Преподаватели официального курса «Ученик в ИСККОН» должны иметь посвящение в течение как минимум пяти лет и закончить следующие курсы:  
•	Курс «Ученик в ИСККОН» 
•	Курс Подготовки Преподавателей 1 (ТТС1 или эквивалентный этому курс или опыт)* (ТТС2 – рекомендуется, но не обязателен) 
•	Должен быть рекомендован одним из фасилитаторов курса «Ученик в ИСККОН» 
•	Иметь опыт участия в преподавании Курса «Ученик в ИСККОН» (Рекомендовано)
•	Иметь рекомендацию от местного представителя ДжиБиСи  
•	Преподавать согласно официальному учебному плану и другим материалам, одобренным ДжиБиСи Комитетом Служения Гуру 
 (Из Резолюции ДжиБиСи, Март 2014)
•	Выпускники онлайн-курса «Ученик в ИСККОН» не могут преподавать оффлайн-курсы. Потенциальные преподаватели оффлайн-курса должны посетить лично оффлайн курс «Ученик в ИСККОН»   
•	Преподаватели, имеющие вышеупомянутую квалификацию, должны зарегистрироваться в Секретариате Курса.  В Секретариате будут выдаваться официальные Сертификаты Преподавателей курса «Ученик в ИСККОН». 

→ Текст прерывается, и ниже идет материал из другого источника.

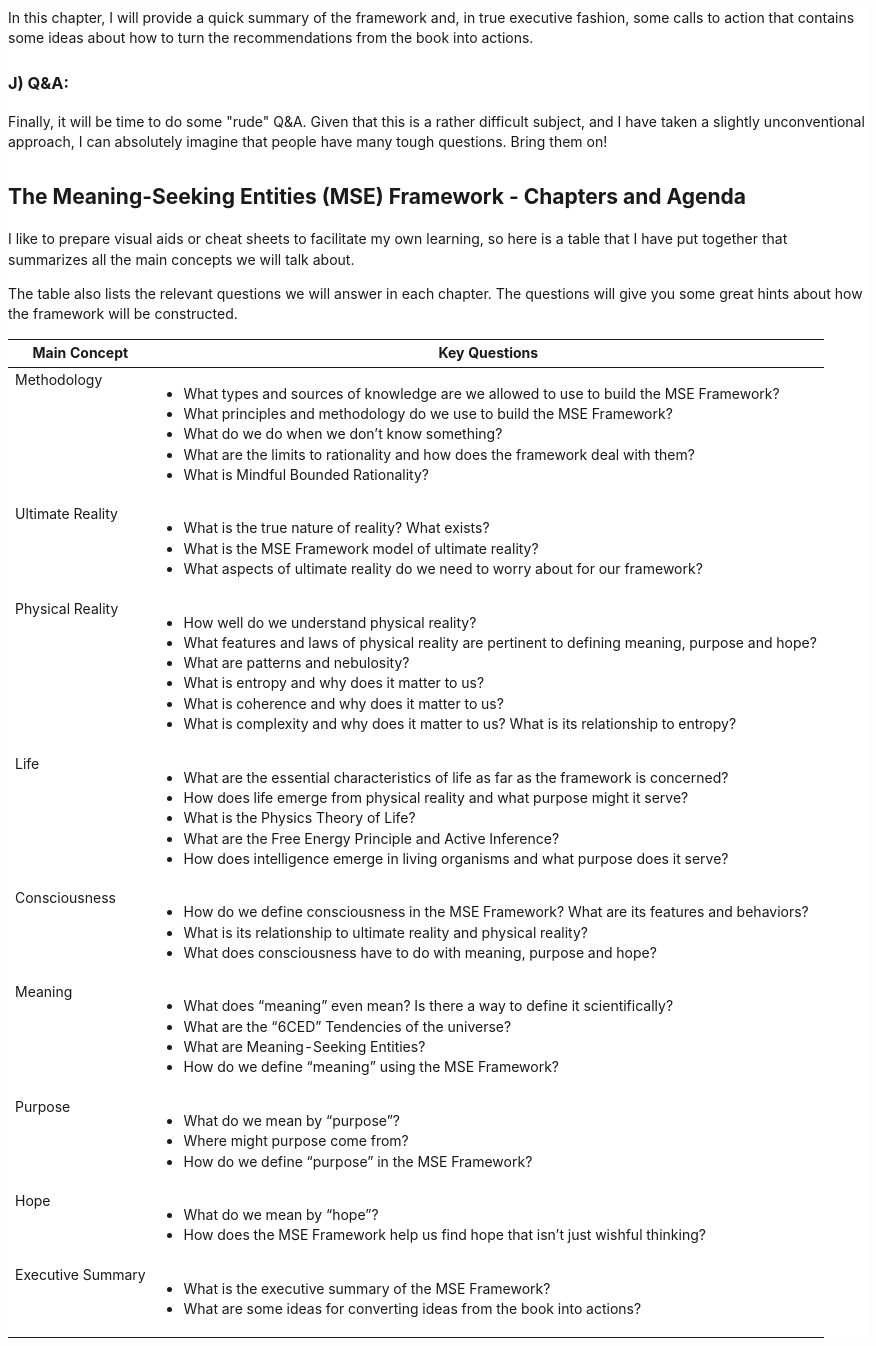 In this chapter, I will provide a quick summary of the framework and, in true executive fashion, some calls to action that contains some ideas about how to turn the recommendations from the book into actions.

### J) Q\&A:

Finally, it will be time to do some "rude" Q\&A. Given that this is a rather difficult subject, and I have taken a slightly unconventional approach, I can absolutely imagine that people have many tough questions. Bring them on!

## The Meaning-Seeking Entities (MSE) Framework - Chapters and Agenda

I like to prepare visual aids or cheat sheets to facilitate my own learning, so here is a table that I have put together that summarizes all the main concepts we will talk about.

The table also lists the relevant questions we will answer in each chapter. The questions will give you some great hints about how the framework will be constructed.



| Main Concept      | Key Questions                                                                                                                                                                                                                                                                                                                                                                                                               |
| ----------------- | --------------------------------------------------------------------------------------------------------------------------------------------------------------------------------------------------------------------------------------------------------------------------------------------------------------------------------------------------------------------------------------------------------------------------- |
| Methodology       | <ul><li>What types and sources of knowledge are we allowed to use to build the MSE Framework?</li><li>What principles and methodology do we use to build the MSE Framework?</li><li>What do we do when we don’t know something?</li><li>What are the limits to rationality and how does the framework deal with them?</li><li>What is Mindful Bounded Rationality?</li></ul>                                                |
| Ultimate Reality  | <ul><li>What is the true nature of reality? What exists?</li><li>What is the MSE Framework model of ultimate reality?</li><li>What aspects of ultimate reality do we need to worry about for our framework?</li></ul>                                                                                                                                                                                                       |
| Physical Reality  | <ul><li>How well do we understand physical reality?</li><li>What features and laws of physical reality are pertinent to defining meaning, purpose and hope?</li><li>What are patterns and nebulosity?</li><li>What is entropy and why does it matter to us?</li><li>What is coherence and why does it matter to us?</li><li>What is complexity and why does it matter to us? What is its relationship to entropy?</li></ul> |
| Life              | <ul><li>What are the essential characteristics of life as far as the framework is concerned?</li><li>How does life emerge from physical reality and what purpose might it serve?</li><li>What is the Physics Theory of Life?</li><li>What are the Free Energy Principle and Active Inference?</li><li>How does intelligence emerge in living organisms and what purpose does it serve?</li></ul>                            |
| Consciousness     | <ul><li>How do we define consciousness in the MSE Framework? What are its features and behaviors?</li><li>What is its relationship to ultimate reality and physical reality?</li><li>What does consciousness have to do with meaning, purpose and hope?</li></ul>                                                                                                                                                           |
| Meaning           | <ul><li>What does “meaning” even mean? Is there a way to define it scientifically?</li><li>What are the “6CED” Tendencies of the universe?</li><li>What are Meaning-Seeking Entities?</li><li>How do we define “meaning” using the MSE Framework?</li></ul>                                                                                                                                                                 |
| Purpose           | <ul><li>What do we mean by “purpose”?</li><li>Where might purpose come from?</li><li>How do we define “purpose” in the MSE Framework?</li></ul>                                                                                                                                                                                                                                                                             |
| Hope              | <ul><li>What do we mean by “hope”?</li><li>How does the MSE Framework help us find hope that isn’t just wishful thinking?</li></ul>                                                                                                                                                                                                                                                                                         |
| Executive Summary | <ul><li>What is the executive summary of the MSE Framework?</li><li>What are some ideas for converting ideas from the book into actions?</li></ul>                                                                                                                                                                                                                                                                          |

Преподавателям курса "Ученик в ИСККОН" выдается отдельный диплом о присвоении квалификации преподавать этот курс. 
Все материалы (методичка студента, методичка преподавателя, слайды и т.д.) *не могут* копироваться или передаваться другим преданным, не имеющим разрешения на преподавание. Все материалы вместе с дипломом преподавателя выдаются секретарем отдела образования РОСК. 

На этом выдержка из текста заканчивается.